Injunction on AIDS funding restriction stands.
By: ARTHUR S. LEONARD
In a long-pending lawsuit, US District Judge Victor Marrero, of the Southern District of New York, issued a ruling maintaining a preliminary injunction against a provision requiring recipients of federal government funding for overseas HIV prevention work to maintain policies “explicitly opposing prostitution and sex trafficking.” The August 8 ruling by Marrero also ordered that additional organizations can be added to the lawsuit as co-plaintiffs.
On May 9, 2006, Marrero had issued his initial ruling authorizing an injunction against the ideologically-based requirement from Congress, imposed by the US Leadership Against HIV/AIDS Act of 2003. The Global Fund to Fight AIDS, Tuberculosis and Malaria, the World Health Organization, the International AIDS Vaccine Initiative, and any United Nations agency receiving funding under that statute were specifically exempted from the prostitution provision.
As a result, even as quasi-governmental organizations remained immune from the requirement, Congress placed the responsibility for speaking out against prostitution on private AIDS prevention charitable groups.
The original plaintiffs, Alliance for an Open Society International, Inc. and Pathfinder International, persuaded Marrero that it was a violation of their First Amendment rights to require them to adopt overt policies in order to receive federal funding. The government responded that it understood the injunction to be valid only regarding those two plaintiffs, but that it would not exempt any other AIDS organizations.
AIDS groups see the congressional mandate as burdensome and counterproductive because in many countries an important part of their work is engaging prostitutes and other sex-workers in HIV prevention and education efforts. Overt policies condemning prostitution, they believe, would undermine their effort.
The government's argument that it had an interest in not appearing to tolerate prostitution by funding groups that adopt a non-judgmental approach toward sex work was undermined by its express exemption of quasi-governmental organizations receiving aid.
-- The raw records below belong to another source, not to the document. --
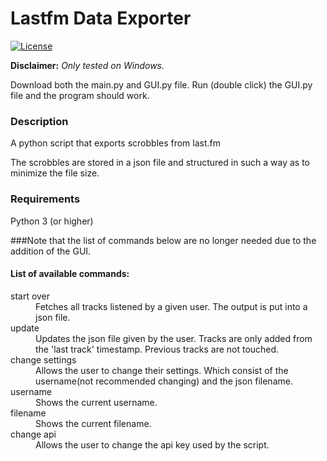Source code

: # Lastfm Data Exporter

[![License](https://img.shields.io/badge/License-Apache%202.0-blue.svg)](http://www.apache.org/licenses/LICENSE-2.0)

__Disclaimer:__ _Only tested on Windows._

Download both the main.py and GUI.py file. Run (double click) the GUI.py file and the program should work.

### Description
A python script that exports scrobbles from last.fm

The scrobbles are stored in a json file and structured in such a way as to minimize the file size.

### Requirements
Python 3 (or higher)

###Note that the list of commands below are no longer needed due to the addition of the GUI.

#### List of available commands:

<dl>
  <dt>start over</dt>
  <dd>Fetches all tracks listened by a given user. The output is put into a json file.</dd>
  <dt>update</dt>
  <dd>Updates the json file given by the user. Tracks are only added from the 'last track' timestamp. Previous tracks are not touched.</dd>
  <dt>change settings</dt>
  <dd>Allows the user to change their settings. Which consist of the username(not recommended changing) and the json filename.</dd>
  <dt>username</dt>
  <dd>Shows the current username.</dd>
  <dt>filename</dt>
  <dd>Shows the current filename.</dd>
  <dt>change api</dt>
  <dd>Allows the user to change the api key used by the script.</dd>
</dl>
That exemption left the door open for a serious First Amendment challenge when the speech provision was evaluated with a strict scrutiny standard requiring the government to demonstrate a compelling reason for the restriction.
As the government pursed an appeal of Marrero's 2006 injunction with the New York-based 2nd Circuit, the plaintiffs sought to get their complaint amended to add additional plaintiffs – confederations representing other organizations doing overseas prevention work. The government refused to consent to such additions, arguing that individual members of these umbrella groups presented unique circumstances regarding the degree of burden they suffered. Marrero cut through these arguments, ruling that most of the prospective new plaintiffs could be added.
Marrero confronted a more serious issue in evaluating new guidelines the government had issued to meet the 2003 statutory requirement. Under the guidelines, federal aid recipients would be required to spin off totally separate organizations if they engaged in work with prostitutes or sex-traffickers but were unwilling to adopt the overt policy against prostitution. In other words, struggling groups would be required to divert resources to setting up duplicative entities in order to preserve their “ideological purity.”
Based on this new position by the government, the 2nd Circuit deferred ruling on its appeal and sent the case back to Marrero.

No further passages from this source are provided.